Grade 6 students traveled to the McCarter Theatre in Princeton on Wednesday, April 2, 2008, to see a matinée of Mary Zimmerman’s adaptation of Argonautika: The Voyage of Jason and the Argonauts. The field trip complemented their studies of heroic myths.

Zimmerman, an award-winning theater director, is also known for adapting Ovid’s Metamorphoses. She recently made headlines by directing a new production of Donizetti’s Lucia di Lammermoor at The Metropolitan Opera in New York.

“We were very happy to take them to this [play] because our first unit was heroic myths, and we dealt with a lot of Joseph Campbell’s ideas about what constituted a heroic myth.

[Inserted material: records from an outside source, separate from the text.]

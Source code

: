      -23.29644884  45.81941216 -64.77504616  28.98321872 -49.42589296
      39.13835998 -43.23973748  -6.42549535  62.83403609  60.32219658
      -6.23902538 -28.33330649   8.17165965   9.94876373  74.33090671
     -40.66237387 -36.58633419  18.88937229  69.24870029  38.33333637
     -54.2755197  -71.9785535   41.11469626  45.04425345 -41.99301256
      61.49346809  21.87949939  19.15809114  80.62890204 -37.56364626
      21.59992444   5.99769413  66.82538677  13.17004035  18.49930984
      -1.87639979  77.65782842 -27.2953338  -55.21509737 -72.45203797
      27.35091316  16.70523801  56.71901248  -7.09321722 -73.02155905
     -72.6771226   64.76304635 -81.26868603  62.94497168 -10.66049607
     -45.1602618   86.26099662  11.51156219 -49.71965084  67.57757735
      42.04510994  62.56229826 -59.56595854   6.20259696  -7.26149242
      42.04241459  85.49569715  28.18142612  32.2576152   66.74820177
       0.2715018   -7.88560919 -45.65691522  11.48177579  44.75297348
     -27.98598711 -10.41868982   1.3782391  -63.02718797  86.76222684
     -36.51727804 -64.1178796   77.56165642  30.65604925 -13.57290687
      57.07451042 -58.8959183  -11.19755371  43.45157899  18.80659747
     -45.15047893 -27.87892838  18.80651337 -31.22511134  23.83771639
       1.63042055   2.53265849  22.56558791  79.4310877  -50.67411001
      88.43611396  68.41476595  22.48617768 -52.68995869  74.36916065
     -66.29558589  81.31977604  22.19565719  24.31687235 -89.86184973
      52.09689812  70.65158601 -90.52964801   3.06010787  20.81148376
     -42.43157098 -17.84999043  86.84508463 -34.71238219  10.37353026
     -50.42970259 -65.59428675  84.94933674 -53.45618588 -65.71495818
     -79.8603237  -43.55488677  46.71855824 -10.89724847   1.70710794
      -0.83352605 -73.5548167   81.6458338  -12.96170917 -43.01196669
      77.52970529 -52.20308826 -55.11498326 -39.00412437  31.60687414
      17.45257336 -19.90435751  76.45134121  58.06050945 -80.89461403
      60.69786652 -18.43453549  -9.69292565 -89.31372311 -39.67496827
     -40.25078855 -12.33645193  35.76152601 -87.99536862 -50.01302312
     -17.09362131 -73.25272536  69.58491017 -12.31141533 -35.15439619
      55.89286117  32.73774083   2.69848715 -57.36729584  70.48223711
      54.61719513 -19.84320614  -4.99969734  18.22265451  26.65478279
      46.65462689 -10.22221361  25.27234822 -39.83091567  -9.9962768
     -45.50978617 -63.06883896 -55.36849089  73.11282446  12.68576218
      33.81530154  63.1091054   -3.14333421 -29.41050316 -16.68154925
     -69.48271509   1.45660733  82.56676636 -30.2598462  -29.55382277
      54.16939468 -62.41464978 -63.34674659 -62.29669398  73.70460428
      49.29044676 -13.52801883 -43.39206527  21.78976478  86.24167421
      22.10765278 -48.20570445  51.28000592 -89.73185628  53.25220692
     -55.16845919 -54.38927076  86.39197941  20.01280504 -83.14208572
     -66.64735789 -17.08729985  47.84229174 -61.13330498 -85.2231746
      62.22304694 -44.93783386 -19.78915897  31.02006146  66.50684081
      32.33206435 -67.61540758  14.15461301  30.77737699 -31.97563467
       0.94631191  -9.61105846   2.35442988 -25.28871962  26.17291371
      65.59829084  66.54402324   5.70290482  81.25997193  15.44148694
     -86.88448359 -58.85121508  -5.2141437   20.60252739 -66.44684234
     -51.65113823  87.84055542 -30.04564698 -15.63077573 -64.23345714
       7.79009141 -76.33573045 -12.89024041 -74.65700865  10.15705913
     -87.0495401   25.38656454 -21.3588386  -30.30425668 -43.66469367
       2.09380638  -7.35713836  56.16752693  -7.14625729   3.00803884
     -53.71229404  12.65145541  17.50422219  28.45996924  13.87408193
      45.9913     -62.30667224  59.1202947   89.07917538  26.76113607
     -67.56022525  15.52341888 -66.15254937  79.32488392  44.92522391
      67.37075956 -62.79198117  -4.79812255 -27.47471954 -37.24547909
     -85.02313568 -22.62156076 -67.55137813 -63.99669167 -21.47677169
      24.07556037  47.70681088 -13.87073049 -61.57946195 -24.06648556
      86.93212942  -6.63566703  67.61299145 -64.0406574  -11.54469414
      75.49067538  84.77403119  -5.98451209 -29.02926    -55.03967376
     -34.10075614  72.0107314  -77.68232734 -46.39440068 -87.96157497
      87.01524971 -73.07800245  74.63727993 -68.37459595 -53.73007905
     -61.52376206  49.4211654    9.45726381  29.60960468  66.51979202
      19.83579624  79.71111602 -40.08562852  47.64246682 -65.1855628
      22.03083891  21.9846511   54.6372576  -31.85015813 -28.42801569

Campbell broke down the heroic quest into different stages and elements, which we studied in terms of multi-cultural myths—one each from Mali, India, and Japan. Argonautika enabled us to see the similar components of Greek myths [as] the Eastern and African ones we had studied,” said Middle School English teacher Dennis Pearlstein.

After seeing the play, the students wrote their own reviews. Because the staging relies on a simple set without elaborate scenery, the students were impressed when the actors used the power of suggestion to create a large sea monster, a windstorm, and other details that help tell the story.

“The director, Mary Zimmerman, did an excellent job of getting her themes and ideas across and showing them in a clever and hilarious way for the modern audience. The play’s characters . . . were so skilled in using their props that I could almost see the cliffs of Troy, the land of Colchis, and all the other mythical landscapes,” student Liam Mullett said.

According to student Joshua Fishman, Argonautika is an amazing play. “Its creativity is what makes it shine. Mary Zimmerman uses a symbiotic mix of drama and humor that creates a perfect balance. It seems that every time a dramatic scene appears, there is a funny one to counterbalance it,” he said.

Fellow student Tracey Lin commented on Zimmerman’s faithfulness to the original plot. “The director successfully follows the myth, even the unhappy events and ending. It seems as if she were only trying to make a usually normal Greek myth into a comedy, which she achieved successfully after tweaking a few areas,” she said.

Pearlstein was very happy to see Argonautika on the theater’s schedule this spring, and he is hoping to plan more field trips to expose the students to as many cultural opportunities as possible.